(DATA FOR PROCESSING)

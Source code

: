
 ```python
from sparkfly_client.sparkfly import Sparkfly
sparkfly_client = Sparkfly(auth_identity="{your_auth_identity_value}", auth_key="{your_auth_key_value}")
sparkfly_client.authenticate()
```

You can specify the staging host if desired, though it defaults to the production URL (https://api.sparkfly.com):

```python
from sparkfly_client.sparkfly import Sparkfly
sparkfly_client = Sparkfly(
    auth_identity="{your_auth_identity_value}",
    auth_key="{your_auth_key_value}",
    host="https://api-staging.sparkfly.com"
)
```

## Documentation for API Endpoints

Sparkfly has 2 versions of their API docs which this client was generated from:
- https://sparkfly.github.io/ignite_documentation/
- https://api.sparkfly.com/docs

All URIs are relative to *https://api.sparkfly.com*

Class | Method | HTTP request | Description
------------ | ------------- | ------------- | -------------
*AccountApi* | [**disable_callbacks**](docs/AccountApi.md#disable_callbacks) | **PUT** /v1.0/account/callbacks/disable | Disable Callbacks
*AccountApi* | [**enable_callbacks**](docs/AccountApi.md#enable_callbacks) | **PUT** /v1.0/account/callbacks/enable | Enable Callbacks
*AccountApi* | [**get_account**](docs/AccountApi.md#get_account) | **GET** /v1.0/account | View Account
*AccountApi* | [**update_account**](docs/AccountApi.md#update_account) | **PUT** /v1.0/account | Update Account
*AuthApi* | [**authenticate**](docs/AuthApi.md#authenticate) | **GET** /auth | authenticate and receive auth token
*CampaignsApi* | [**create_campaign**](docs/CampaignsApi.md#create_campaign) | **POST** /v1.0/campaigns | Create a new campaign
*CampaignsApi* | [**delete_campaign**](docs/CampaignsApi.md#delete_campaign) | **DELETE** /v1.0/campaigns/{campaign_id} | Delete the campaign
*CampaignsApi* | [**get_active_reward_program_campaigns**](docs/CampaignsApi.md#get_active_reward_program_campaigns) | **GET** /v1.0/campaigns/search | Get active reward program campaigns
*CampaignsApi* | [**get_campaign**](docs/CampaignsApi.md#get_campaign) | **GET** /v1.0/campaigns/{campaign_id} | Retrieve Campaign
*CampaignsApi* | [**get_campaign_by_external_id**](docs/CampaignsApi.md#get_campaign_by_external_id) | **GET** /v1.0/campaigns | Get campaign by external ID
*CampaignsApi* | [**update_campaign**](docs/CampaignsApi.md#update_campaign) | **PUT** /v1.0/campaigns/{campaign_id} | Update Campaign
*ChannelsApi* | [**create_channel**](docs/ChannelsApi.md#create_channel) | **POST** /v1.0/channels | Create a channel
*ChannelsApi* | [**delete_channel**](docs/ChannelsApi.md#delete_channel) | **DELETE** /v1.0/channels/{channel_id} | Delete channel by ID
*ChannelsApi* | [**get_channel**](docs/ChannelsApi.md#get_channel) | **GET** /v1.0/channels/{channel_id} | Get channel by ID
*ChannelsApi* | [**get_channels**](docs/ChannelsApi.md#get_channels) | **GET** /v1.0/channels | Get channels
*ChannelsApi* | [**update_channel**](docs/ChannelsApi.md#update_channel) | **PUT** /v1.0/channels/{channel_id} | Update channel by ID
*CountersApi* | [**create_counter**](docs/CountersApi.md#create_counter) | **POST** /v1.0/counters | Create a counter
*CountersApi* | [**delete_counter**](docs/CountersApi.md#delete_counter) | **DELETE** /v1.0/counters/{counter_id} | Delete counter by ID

(End DATA FOR PROCESSING)

> **PROMPT**:
Across the whole listing, every line must be copied exactly.

> **EXERCISE RESPONSE**:
Source code

:
 ```python
from sparkfly_client.sparkfly import Sparkfly
sparkfly_client = Sparkfly(auth_identity="{your_auth_identity_value}", auth_key="{your_auth_key_value}")
sparkfly_client.authenticate()
```

You can specify the staging host if desired, though it defaults to the production URL (https://api.sparkfly.com):

```python
from sparkfly_client.sparkfly import Sparkfly
sparkfly_client = Sparkfly(
    auth_identity="{your_auth_identity_value}",
    auth_key="{your_auth_key_value}",
    host="https://api-staging.sparkfly.com"
)
```

## Documentation for API Endpoints

Sparkfly has 2 versions of their API docs which this client was generated from:
- https://sparkfly.github.io/ignite_documentation/
- https://api.sparkfly.com/docs

All URIs are relative to *https://api.sparkfly.com*

Class | Method | HTTP request | Description
------------ | ------------- | ------------- | -------------
*AccountApi* | [**disable_callbacks**](docs/AccountApi.md#disable_callbacks) | **PUT** /v1.0/account/callbacks/disable | Disable Callbacks
*AccountApi* | [**enable_callbacks**](docs/AccountApi.md#enable_callbacks) | **PUT** /v1.0/account/callbacks/enable | Enable Callbacks
*AccountApi* | [**get_account**](docs/AccountApi.md#get_account) | **GET** /v1.0/account | View Account
*AccountApi* | [**update_account**](docs/AccountApi.md#update_account) | **PUT** /v1.0/account | Update Account
*AuthApi* | [**authenticate**](docs/AuthApi.md#authenticate) | **GET** /auth | authenticate and receive auth token
*CampaignsApi* | [**create_campaign**](docs/CampaignsApi.md#create_campaign) | **POST** /v1.0/campaigns | Create a new campaign
*CampaignsApi* | [**delete_campaign**](docs/CampaignsApi.md#delete_campaign) | **DELETE** /v1.0/campaigns/{campaign_id} | Delete the campaign
*CampaignsApi* | [**get_active_reward_program_campaigns**](docs/CampaignsApi.md#get_active_reward_program_campaigns) | **GET** /v1.0/campaigns/search | Get active reward program campaigns
*CampaignsApi* | [**get_campaign**](docs/CampaignsApi.md#get_campaign) | **GET** /v1.0/campaigns/{campaign_id} | Retrieve Campaign
*CampaignsApi* | [**get_campaign_by_external_id**](docs/CampaignsApi.md#get_campaign_by_external_id) | **GET** /v1.0/campaigns | Get campaign by external ID
*CampaignsApi* | [**update_campaign**](docs/CampaignsApi.md#update_campaign) | **PUT** /v1.0/campaigns/{campaign_id} | Update Campaign
*ChannelsApi* | [**create_channel**](docs/ChannelsApi.md#create_channel) | **POST** /v1.0/channels | Create a channel
*ChannelsApi* | [**delete_channel**](docs/ChannelsApi.md#delete_channel) | **DELETE** /v1.0/channels/{channel_id} | Delete channel by ID
*ChannelsApi* | [**get_channel**](docs/ChannelsApi.md#get_channel) | **GET** /v1.0/channels/{channel_id} | Get channel by ID
*ChannelsApi* | [**get_channels**](docs/ChannelsApi.md#get_channels) | **GET** /v1.0/channels | Get channels
*ChannelsApi* | [**update_channel**](docs/ChannelsApi.md#update_channel) | **PUT** /v1.0/channels/{channel_id} | Update channel by ID
*CountersApi* | [**create_counter**](docs/CountersApi.md#create_counter) | **POST** /v1.0/counters | Create a counter
*CountersApi* | [**delete_counter**](docs/CountersApi.md#delete_counter) | **DELETE** /v1.0/counters/{counter_id} | Delete counter by ID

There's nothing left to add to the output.